De a poco, la familia (que vive de la crianza de animales y la venta de leña) ha ido apuntalando su hogar para reforzar las paredes que quedaron afectadas. Sin embargo, Miriam sabe que en algún momento tendrá que demoler la piecita del fondo. “A esas paredes hay que hacerlas de nuevo”, lamenta. Aunque tiene fe: “Ya llegará el momento”, suma.
Justo al lado de su casa, ubicada sobre la calle San Martín, la arteria de tierra aún muestra el enorme hueco que dejó la crecida. A la vera de ese pozo hay tres viviendas más, y en una de ellas vive su vecino, quien todavía no puede regresar.
El hombre sufrió un accidente cerebrovascular (ACV) y debió ser trasladado a la Capital para recibir atención médica. Más allá de su delicado estado de salud, podría volver a su hogar; sin embargo, al estar en silla de ruedas, le resulta imposible acceder debido al pozo que dejó el agua. “Él está siendo asistido en la casa de un familiar, pero no tendría que suceder eso. Añora volver a su casa, pero las circunstancias, lamentablemente, no se lo permiten”, comenta Miriam.
Hacia el otro lado de su casa vive Marcelo. Él tampoco sabe qué sucederá con su precaria vivienda. Las paredes de adobe tienen grandes grietas y, como su único sustento es la venta de leña, no cuenta con recursos para demoler y reconstruir. Habla despacio, con voz apagada, para afirmar: “Si vuelve el agua o hay un temblor, me quedo sin nada”.
Avanzado por esa calle, aparecen las casas con las ventanas y puertas tapiadas y algunos lotes en los que sólo quedaron adobes desparramados en el suelo, tras la demolición de las paredes que habían quedado tambaleando.
Las familias que vivían allí recibieron nuevas casas en un terreno aledaño al SUM del pueblo. “Las casitas son muy lindas, tienen comedor, cocina, baño y dos habitaciones. Para nosotros fue una bendición”, asegura una de las beneficiarias, quien se mudó junto a sus dos hijos.
Otras cinco familias jóvenes también forman parte del grupo que recibió viviendas nuevas, después de perder las construcciones en las que vivían y que quedaron seriamente afectadas por el agua.

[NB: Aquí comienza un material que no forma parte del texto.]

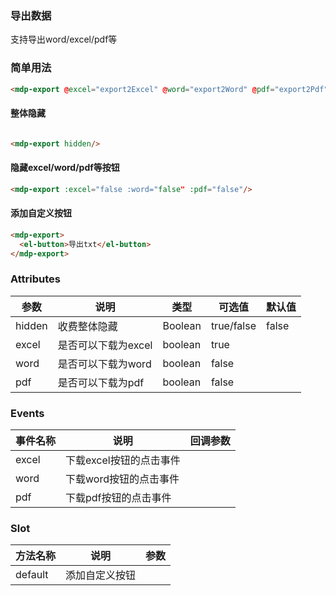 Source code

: ### 导出数据 
支持导出word/excel/pdf等
### 简单用法 

```html
<mdp-export @excel="export2Excel" @word="export2Word" @pdf="export2Pdf"/>
```

#### 整体隐藏
```html 

<mdp-export hidden/>
```

#### 隐藏excel/word/pdf等按钮
```html
<mdp-export :excel="false :word="false" :pdf="false"/>
```

#### 添加自定义按钮
```html
<mdp-export>
  <el-button>导出txt</el-button>
</mdp-export>
``` 
 

### Attributes
|参数|说明|类型|可选值|默认值|  
|--------|------|--------|-----------------|----------------|  
|hidden|收费整体隐藏|Boolean |true/false|false  
|excel|是否可以下载为excel|boolean|true  
|word|是否可以下载为word|boolean|false  
|pdf|是否可以下载为pdf|boolean|false  


### Events
|事件名称|说明|回调参数|  
|--------|------|--------|  
excel|下载excel按钮的点击事件|  
word|下载word按钮的点击事件|  
pdf|下载pdf按钮的点击事件|  

### Slot
|方法名称|说明|参数|
|--------|------|--------| 
default|添加自定义按钮
  
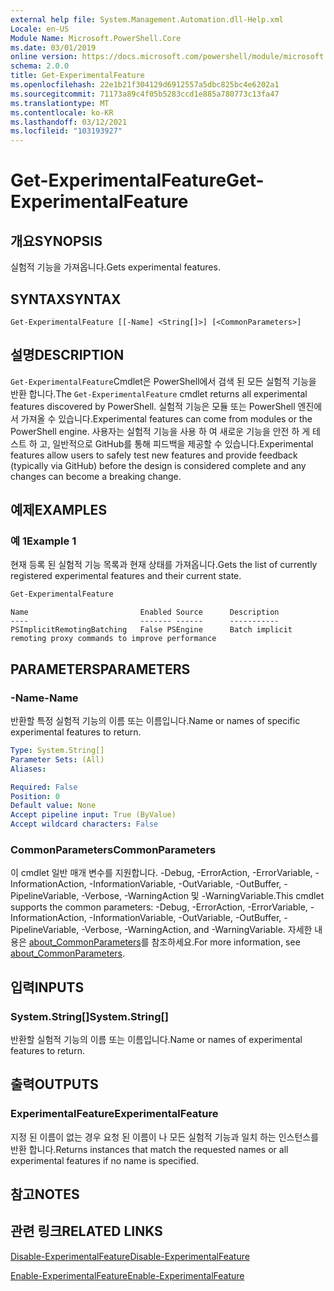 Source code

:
 ```yaml
---
external help file: System.Management.Automation.dll-Help.xml
Locale: en-US
Module Name: Microsoft.PowerShell.Core
ms.date: 03/01/2019
online version: https://docs.microsoft.com/powershell/module/microsoft.powershell.core/get-experimentalfeature?view=powershell-7&WT.mc_id=ps-gethelp
schema: 2.0.0
title: Get-ExperimentalFeature
ms.openlocfilehash: 22e1b21f304129d6912557a5dbc825bc4e6202a1
ms.sourcegitcommit: 71173a89c4f05b5283ccd1e885a780773c13fa47
ms.translationtype: MT
ms.contentlocale: ko-KR
ms.lasthandoff: 03/12/2021
ms.locfileid: "103193927"
---
```

# <span data-ttu-id="ada04-102">Get-ExperimentalFeature</span><span class="sxs-lookup"><span data-stu-id="ada04-102">Get-ExperimentalFeature</span></span>

## <span data-ttu-id="ada04-103">개요</span><span class="sxs-lookup"><span data-stu-id="ada04-103">SYNOPSIS</span></span>
<span data-ttu-id="ada04-104">실험적 기능을 가져옵니다.</span><span class="sxs-lookup"><span data-stu-id="ada04-104">Gets experimental features.</span></span>

## <span data-ttu-id="ada04-105">SYNTAX</span><span class="sxs-lookup"><span data-stu-id="ada04-105">SYNTAX</span></span>

```
Get-ExperimentalFeature [[-Name] <String[]>] [<CommonParameters>]
```

## <span data-ttu-id="ada04-106">설명</span><span class="sxs-lookup"><span data-stu-id="ada04-106">DESCRIPTION</span></span>

<span data-ttu-id="ada04-107">`Get-ExperimentalFeature`Cmdlet은 PowerShell에서 검색 된 모든 실험적 기능을 반환 합니다.</span><span class="sxs-lookup"><span data-stu-id="ada04-107">The `Get-ExperimentalFeature` cmdlet returns all experimental features discovered by PowerShell.</span></span>
<span data-ttu-id="ada04-108">실험적 기능은 모듈 또는 PowerShell 엔진에서 가져올 수 있습니다.</span><span class="sxs-lookup"><span data-stu-id="ada04-108">Experimental features can come from modules or the PowerShell engine.</span></span> <span data-ttu-id="ada04-109">사용자는 실험적 기능을 사용 하 여 새로운 기능을 안전 하 게 테스트 하 고, 일반적으로 GitHub를 통해 피드백을 제공할 수 있습니다.</span><span class="sxs-lookup"><span data-stu-id="ada04-109">Experimental features allow users to safely test new features and provide feedback (typically via GitHub) before the design is considered complete and any changes can become a breaking change.</span></span>

## <span data-ttu-id="ada04-110">예제</span><span class="sxs-lookup"><span data-stu-id="ada04-110">EXAMPLES</span></span>

### <span data-ttu-id="ada04-111">예 1</span><span class="sxs-lookup"><span data-stu-id="ada04-111">Example 1</span></span>

<span data-ttu-id="ada04-112">현재 등록 된 실험적 기능 목록과 현재 상태를 가져옵니다.</span><span class="sxs-lookup"><span data-stu-id="ada04-112">Gets the list of currently registered experimental features and their current state.</span></span>

```powershell
Get-ExperimentalFeature
```

```Output
Name                         Enabled Source      Description
----                         ------- ------      -----------
PSImplicitRemotingBatching   False PSEngine      Batch implicit remoting proxy commands to improve performance
```

## <span data-ttu-id="ada04-113">PARAMETERS</span><span class="sxs-lookup"><span data-stu-id="ada04-113">PARAMETERS</span></span>

### <span data-ttu-id="ada04-114">-Name</span><span class="sxs-lookup"><span data-stu-id="ada04-114">-Name</span></span>

<span data-ttu-id="ada04-115">반환할 특정 실험적 기능의 이름 또는 이름입니다.</span><span class="sxs-lookup"><span data-stu-id="ada04-115">Name or names of specific experimental features to return.</span></span>

```yaml
Type: System.String[]
Parameter Sets: (All)
Aliases:

Required: False
Position: 0
Default value: None
Accept pipeline input: True (ByValue)
Accept wildcard characters: False
```

### <span data-ttu-id="ada04-116">CommonParameters</span><span class="sxs-lookup"><span data-stu-id="ada04-116">CommonParameters</span></span>

<span data-ttu-id="ada04-117">이 cmdlet 일반 매개 변수를 지원합니다. -Debug, -ErrorAction, -ErrorVariable, -InformationAction, -InformationVariable, -OutVariable, -OutBuffer, -PipelineVariable, -Verbose, -WarningAction 및 -WarningVariable.</span><span class="sxs-lookup"><span data-stu-id="ada04-117">This cmdlet supports the common parameters: -Debug, -ErrorAction, -ErrorVariable, -InformationAction, -InformationVariable, -OutVariable, -OutBuffer, -PipelineVariable, -Verbose, -WarningAction, and -WarningVariable.</span></span> <span data-ttu-id="ada04-118">자세한 내용은 [about_CommonParameters](https://go.microsoft.com/fwlink/?LinkID=113216)를 참조하세요.</span><span class="sxs-lookup"><span data-stu-id="ada04-118">For more information, see [about_CommonParameters](https://go.microsoft.com/fwlink/?LinkID=113216).</span></span>

## <span data-ttu-id="ada04-119">입력</span><span class="sxs-lookup"><span data-stu-id="ada04-119">INPUTS</span></span>

### <span data-ttu-id="ada04-120">System.String[]</span><span class="sxs-lookup"><span data-stu-id="ada04-120">System.String[]</span></span>

<span data-ttu-id="ada04-121">반환할 실험적 기능의 이름 또는 이름입니다.</span><span class="sxs-lookup"><span data-stu-id="ada04-121">Name or names of experimental features to return.</span></span>

## <span data-ttu-id="ada04-122">출력</span><span class="sxs-lookup"><span data-stu-id="ada04-122">OUTPUTS</span></span>

### <span data-ttu-id="ada04-123">ExperimentalFeature</span><span class="sxs-lookup"><span data-stu-id="ada04-123">ExperimentalFeature</span></span>

<span data-ttu-id="ada04-124">지정 된 이름이 없는 경우 요청 된 이름이 나 모든 실험적 기능과 일치 하는 인스턴스를 반환 합니다.</span><span class="sxs-lookup"><span data-stu-id="ada04-124">Returns instances that match the requested names or all experimental features if no name is specified.</span></span>

## <span data-ttu-id="ada04-125">참고</span><span class="sxs-lookup"><span data-stu-id="ada04-125">NOTES</span></span>

## <span data-ttu-id="ada04-126">관련 링크</span><span class="sxs-lookup"><span data-stu-id="ada04-126">RELATED LINKS</span></span>

[<span data-ttu-id="ada04-127">Disable-ExperimentalFeature</span><span class="sxs-lookup"><span data-stu-id="ada04-127">Disable-ExperimentalFeature</span></span>](Disable-ExperimentalFeature.md)

[<span data-ttu-id="ada04-128">Enable-ExperimentalFeature</span><span class="sxs-lookup"><span data-stu-id="ada04-128">Enable-ExperimentalFeature</span></span>](Enable-ExperimentalFeature.md)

Mientras tanto, en otras casas del sector bajo del pueblo, el más golpeado por la crecida, se repite una escena: pilas de escombros en las orillas de la calle. Son parte de la limpieza y de las reparaciones que los dueños hacen de a poco, con el dinero que logran reunir.

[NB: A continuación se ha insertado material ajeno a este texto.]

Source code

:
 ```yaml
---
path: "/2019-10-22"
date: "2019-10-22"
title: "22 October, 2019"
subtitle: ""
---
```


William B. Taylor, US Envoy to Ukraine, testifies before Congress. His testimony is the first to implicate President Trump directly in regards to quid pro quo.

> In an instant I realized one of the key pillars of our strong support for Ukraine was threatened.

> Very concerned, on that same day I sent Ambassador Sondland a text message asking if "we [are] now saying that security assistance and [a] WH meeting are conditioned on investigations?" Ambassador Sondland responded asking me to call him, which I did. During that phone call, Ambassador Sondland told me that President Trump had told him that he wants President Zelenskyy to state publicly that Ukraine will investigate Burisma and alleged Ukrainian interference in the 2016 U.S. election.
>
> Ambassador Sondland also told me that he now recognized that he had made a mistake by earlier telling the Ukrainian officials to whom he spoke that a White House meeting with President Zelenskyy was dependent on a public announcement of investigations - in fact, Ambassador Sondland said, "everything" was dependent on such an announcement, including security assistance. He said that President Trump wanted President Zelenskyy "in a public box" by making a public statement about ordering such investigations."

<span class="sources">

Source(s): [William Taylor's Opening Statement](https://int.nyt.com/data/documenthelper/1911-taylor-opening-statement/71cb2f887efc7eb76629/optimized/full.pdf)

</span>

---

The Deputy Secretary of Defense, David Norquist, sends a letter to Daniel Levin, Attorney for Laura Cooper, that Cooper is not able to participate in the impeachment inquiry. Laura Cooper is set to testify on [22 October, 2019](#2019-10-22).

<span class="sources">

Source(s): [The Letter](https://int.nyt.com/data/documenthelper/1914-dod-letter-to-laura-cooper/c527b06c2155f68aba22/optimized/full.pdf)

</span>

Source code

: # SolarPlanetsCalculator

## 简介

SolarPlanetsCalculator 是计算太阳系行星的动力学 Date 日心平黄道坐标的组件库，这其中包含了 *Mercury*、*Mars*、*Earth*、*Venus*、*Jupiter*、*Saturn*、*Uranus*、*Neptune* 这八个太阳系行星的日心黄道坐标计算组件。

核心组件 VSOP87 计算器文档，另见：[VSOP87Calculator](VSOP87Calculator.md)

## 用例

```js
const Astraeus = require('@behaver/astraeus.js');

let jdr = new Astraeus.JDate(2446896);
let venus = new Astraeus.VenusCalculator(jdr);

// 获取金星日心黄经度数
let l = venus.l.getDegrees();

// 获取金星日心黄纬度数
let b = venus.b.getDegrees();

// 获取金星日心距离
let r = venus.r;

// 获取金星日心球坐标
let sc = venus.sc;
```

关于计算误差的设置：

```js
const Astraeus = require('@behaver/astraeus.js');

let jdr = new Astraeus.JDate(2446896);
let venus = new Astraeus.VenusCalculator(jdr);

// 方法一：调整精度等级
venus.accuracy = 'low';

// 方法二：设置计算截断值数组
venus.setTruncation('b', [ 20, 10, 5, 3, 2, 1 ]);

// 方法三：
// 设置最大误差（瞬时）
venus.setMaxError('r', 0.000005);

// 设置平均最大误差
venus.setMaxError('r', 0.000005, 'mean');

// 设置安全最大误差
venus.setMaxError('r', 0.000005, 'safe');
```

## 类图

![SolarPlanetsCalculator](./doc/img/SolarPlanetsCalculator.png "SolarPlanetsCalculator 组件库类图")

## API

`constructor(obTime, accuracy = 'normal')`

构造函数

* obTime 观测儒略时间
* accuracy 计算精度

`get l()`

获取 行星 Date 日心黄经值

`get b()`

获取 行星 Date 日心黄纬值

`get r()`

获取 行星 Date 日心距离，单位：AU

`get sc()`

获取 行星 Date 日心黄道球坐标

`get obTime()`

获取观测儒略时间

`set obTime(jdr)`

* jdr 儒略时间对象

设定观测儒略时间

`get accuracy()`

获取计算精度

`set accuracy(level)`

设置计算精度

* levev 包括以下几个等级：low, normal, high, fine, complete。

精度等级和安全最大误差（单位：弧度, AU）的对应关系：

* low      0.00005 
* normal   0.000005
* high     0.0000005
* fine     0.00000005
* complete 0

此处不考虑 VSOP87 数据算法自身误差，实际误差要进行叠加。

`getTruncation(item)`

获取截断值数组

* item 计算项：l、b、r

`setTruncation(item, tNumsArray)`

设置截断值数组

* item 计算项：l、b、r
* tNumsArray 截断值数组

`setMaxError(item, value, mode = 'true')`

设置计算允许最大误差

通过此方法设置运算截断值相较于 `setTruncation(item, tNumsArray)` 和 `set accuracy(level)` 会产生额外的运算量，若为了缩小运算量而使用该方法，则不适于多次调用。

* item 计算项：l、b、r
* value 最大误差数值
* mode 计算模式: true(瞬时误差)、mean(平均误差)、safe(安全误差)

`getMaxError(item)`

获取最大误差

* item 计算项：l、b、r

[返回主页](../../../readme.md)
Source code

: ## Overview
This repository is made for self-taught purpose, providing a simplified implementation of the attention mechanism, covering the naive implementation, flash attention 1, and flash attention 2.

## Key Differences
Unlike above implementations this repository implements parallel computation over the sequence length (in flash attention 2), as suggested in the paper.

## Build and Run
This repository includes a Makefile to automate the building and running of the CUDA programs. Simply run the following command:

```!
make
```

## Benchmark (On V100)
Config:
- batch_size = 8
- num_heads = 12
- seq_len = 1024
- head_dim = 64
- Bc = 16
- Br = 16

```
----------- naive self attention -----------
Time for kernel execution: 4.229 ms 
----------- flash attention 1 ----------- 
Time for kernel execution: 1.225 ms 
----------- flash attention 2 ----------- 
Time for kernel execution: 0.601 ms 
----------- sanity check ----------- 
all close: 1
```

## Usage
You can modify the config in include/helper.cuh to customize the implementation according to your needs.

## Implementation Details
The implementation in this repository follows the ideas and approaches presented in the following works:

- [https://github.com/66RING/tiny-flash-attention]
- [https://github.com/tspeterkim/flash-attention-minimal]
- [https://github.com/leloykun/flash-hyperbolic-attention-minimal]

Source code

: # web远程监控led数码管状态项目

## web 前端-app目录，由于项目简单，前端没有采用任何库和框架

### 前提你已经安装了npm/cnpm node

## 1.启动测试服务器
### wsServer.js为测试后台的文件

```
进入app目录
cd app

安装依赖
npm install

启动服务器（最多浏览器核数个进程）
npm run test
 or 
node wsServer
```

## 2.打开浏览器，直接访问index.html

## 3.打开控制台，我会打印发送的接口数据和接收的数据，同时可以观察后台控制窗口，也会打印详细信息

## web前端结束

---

Enojada, al señalar la medianera de su vivienda que aún está en el piso, la dueña de uno de los almacenes del pueblo prefiere el silencio. “Yo no quiero hablar de nada. ¿Para qué? Si de todos modos voy a seguir con esa pared tirada. A nosotros nadie nos ayudó”, dice sin siquiera dar su nombre.
Más allá de las distintas realidades que atraviesan las familias, en el pueblo hay un sentimiento generalizado: el miedo de volver a vivir una experiencia como la de hace casi medio año. Temen que, con el inicio de la temporada de lluvias, el agua vuelva a llegar de repente. Por eso, piden la construcción de una defensa segura que, en caso de ser necesario, pueda frenar la correntada.
Según cuentan, hasta ahora sólo se colocó una muralla de tierra, que ya comenzó a ceder con la última lluvia que cayó en los cerros. Los vecinos insisten en que contar con una contención adecuada es fundamental para la seguridad del pueblo.